Over the last 20 plus years of recruiting, we have reviewed hundreds of job descriptions from a wide variety of companies and for a wide variety of positions. The vast majority of these job descriptions have the same format. They list the responsibilities, duties, and experience required.
It is a one size-fits-all, generic job description. Traditional job descriptions are useful documents that meet legal requirements, but they should not be used for hiring purposes.
There are two reasons why these job descriptions are ineffective as a hiring tool. The first reason is traditional job descriptions describe the minimum qualifications required for the position, such as minimal education, minimal years of experience, and minimal skills.
This often leads to hiring the least qualified from the pool of qualified candidates. The harsh reality is when you define a job in mediocre terms, odds are you will attract and hire mediocre candidates.
The second reason is traditional job descriptions fail to focus on what defines success in this role. Most people would agree that a person who just performs the duties and responsibilities outlined in traditional job descriptions would rarely be considered a success. In fact, most candidates would not last long in a company that is growing and outpacing the competition. Just because the person has the experience listed doesn’t mean they can deliver the desired results.
Here’s the misnomer, past experiences are a good indicator of future performance. Past experience is actually a poor indicator of performance. Past performance is a better indicator, but the best indicator is their ability to deliver results in your company. After all, you are hiring for your company, not for what they did at a past company. Of all the traditional job descriptions reviewed over the years, few if any mention future expectations.
For example, how many times have you heard someone say: “We’re looking for a VP Operations” The reply is “What are you looking for.” The typical answer is usually, “We need a person with 10 years experience, 5 years in our industry, team leader, strategic thinker, good communications and an MBA is preferred.”
This is all about the person and nothing about what defines success in the role or what the person is expected to deliver once they come on board. It is naturally assumed if the person has the experience mentioned, they can deliver the expected results. It is our contention that experience has nothing to do with delivering results. Just because the person was a great VP of Operations at their last company, doesn’t mean they are the right VP of Operations for your company.

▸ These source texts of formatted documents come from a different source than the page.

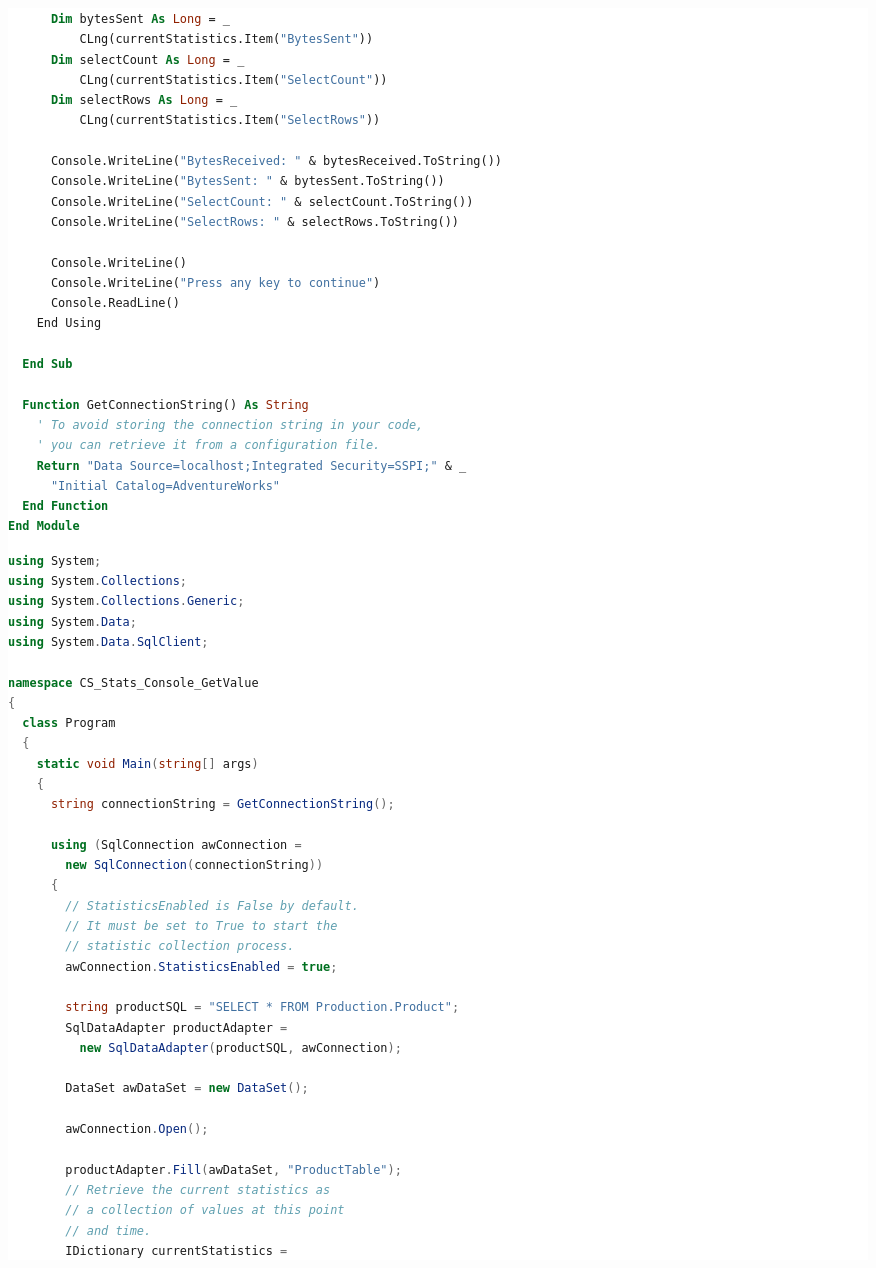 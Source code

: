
 ```vb  
      Dim bytesSent As Long = _  
          CLng(currentStatistics.Item("BytesSent"))  
      Dim selectCount As Long = _  
          CLng(currentStatistics.Item("SelectCount"))  
      Dim selectRows As Long = _  
          CLng(currentStatistics.Item("SelectRows"))  
  
      Console.WriteLine("BytesReceived: " & bytesReceived.ToString())  
      Console.WriteLine("BytesSent: " & bytesSent.ToString())  
      Console.WriteLine("SelectCount: " & selectCount.ToString())  
      Console.WriteLine("SelectRows: " & selectRows.ToString())  
  
      Console.WriteLine()  
      Console.WriteLine("Press any key to continue")  
      Console.ReadLine()  
    End Using  
  
  End Sub  
  
  Function GetConnectionString() As String  
    ' To avoid storing the connection string in your code,  
    ' you can retrieve it from a configuration file.  
    Return "Data Source=localhost;Integrated Security=SSPI;" & _  
      "Initial Catalog=AdventureWorks"  
  End Function  
End Module  
```  
  
```csharp  
using System;  
using System.Collections;  
using System.Collections.Generic;  
using System.Data;  
using System.Data.SqlClient;  
  
namespace CS_Stats_Console_GetValue  
{  
  class Program  
  {  
    static void Main(string[] args)  
    {  
      string connectionString = GetConnectionString();  
  
      using (SqlConnection awConnection =
        new SqlConnection(connectionString))  
      {  
        // StatisticsEnabled is False by default.  
        // It must be set to True to start the
        // statistic collection process.  
        awConnection.StatisticsEnabled = true;  
  
        string productSQL = "SELECT * FROM Production.Product";  
        SqlDataAdapter productAdapter =
          new SqlDataAdapter(productSQL, awConnection);  
  
        DataSet awDataSet = new DataSet();  
  
        awConnection.Open();  
  
        productAdapter.Fill(awDataSet, "ProductTable");  
        // Retrieve the current statistics as  
        // a collection of values at this point  
        // and time.  
        IDictionary currentStatistics =  
``` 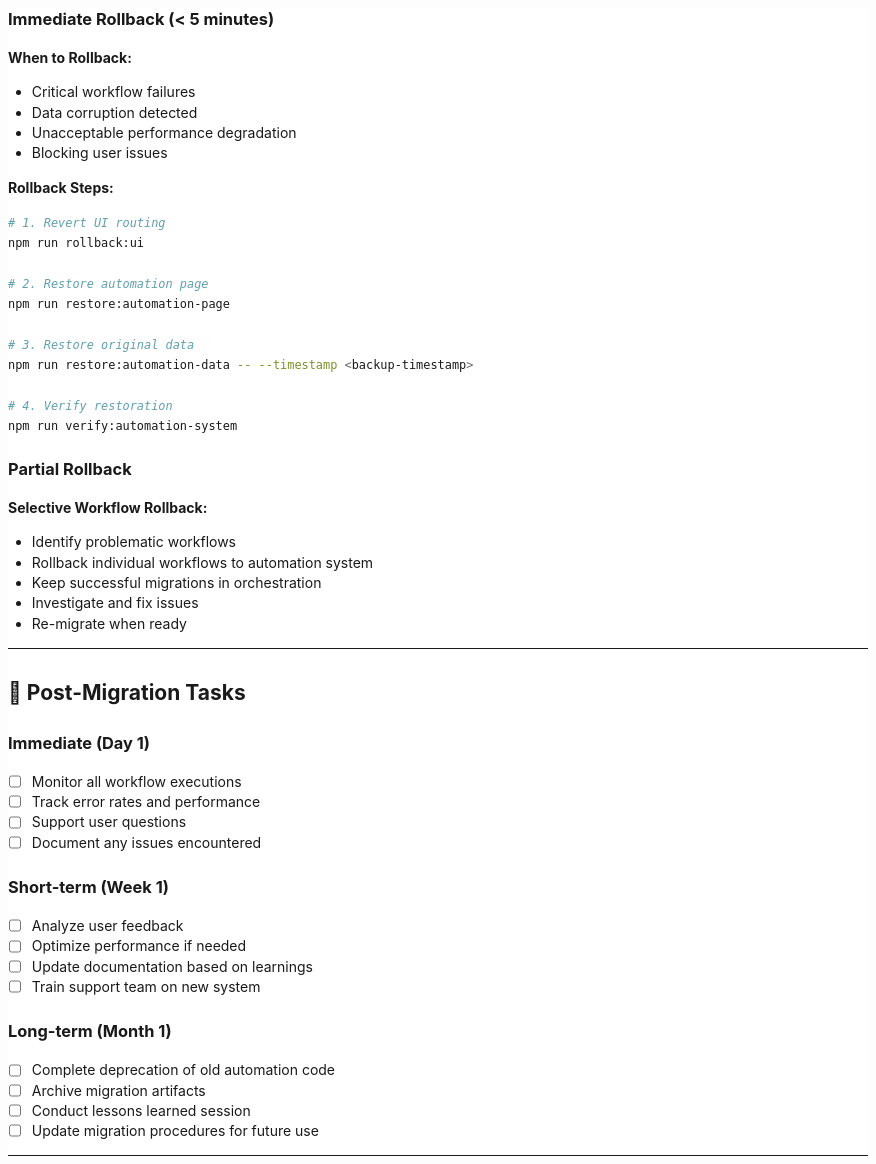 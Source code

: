 ### Immediate Rollback (< 5 minutes)

**When to Rollback:**
- Critical workflow failures
- Data corruption detected
- Unacceptable performance degradation
- Blocking user issues

**Rollback Steps:**
```bash
# 1. Revert UI routing
npm run rollback:ui

# 2. Restore automation page
npm run restore:automation-page

# 3. Restore original data
npm run restore:automation-data -- --timestamp <backup-timestamp>

# 4. Verify restoration
npm run verify:automation-system
```

### Partial Rollback

**Selective Workflow Rollback:**
- Identify problematic workflows
- Rollback individual workflows to automation system
- Keep successful migrations in orchestration
- Investigate and fix issues
- Re-migrate when ready

---

## 📝 Post-Migration Tasks

### Immediate (Day 1)
- [ ] Monitor all workflow executions
- [ ] Track error rates and performance
- [ ] Support user questions
- [ ] Document any issues encountered

### Short-term (Week 1)
- [ ] Analyze user feedback
- [ ] Optimize performance if needed
- [ ] Update documentation based on learnings
- [ ] Train support team on new system

### Long-term (Month 1)
- [ ] Complete deprecation of old automation code
- [ ] Archive migration artifacts
- [ ] Conduct lessons learned session
- [ ] Update migration procedures for future use

---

Instead of using the traditional job description, we recommend using our Success Factor Snapshot (SFS.) This snapshot is a list of Success Factors. Success Factors are simply the results you want this person to deliver, in order for you, the hiring manager, to consider this person a successful hire.
Taking our example of a VP Operations, our Success Factor Snapshot would define the Success Factors the VP needs to deliver – usually within the next 12 to 18 months. For example, the SFS would read:
Within the first 30 days develop a plan of action that will improve on time deliveries from 85% to 96% and present the plan to the CEO.
Within 6 months, develop and begin implementing a vendor qualifications program that will ensure zero defects and 100% on-time deliveries from vendors.
Within 9 months consolidate the operations of two plants and produce a cost savings of at least 15%.
We would continue developing these Success Factors until we have 5 or 6 that clearly define what is expected of the candidate once they come on board.
Now when asked the question “What are you looking for.” The answer is “ we need someone who can improve on time deliveries to 96%, can implement a vendor qualifications program and consolidate operations with at least a 15% cost savings.” Instead of defining the experience, you are defining success in this role.
We believe that if you find a person that can accomplish these Success Factors, you’ve found the person with the right experience.
Using the Success Factor Snapshot as a hiring guide sets the stage for a successful hire. Instead of the traditional job description, the Success Factor Snapshot clearly states expectations and lets the candidate know what is expected of them once they come on board. The SFS defines success in the role, not minimum qualifications. After all isn’t that what you really want to hire.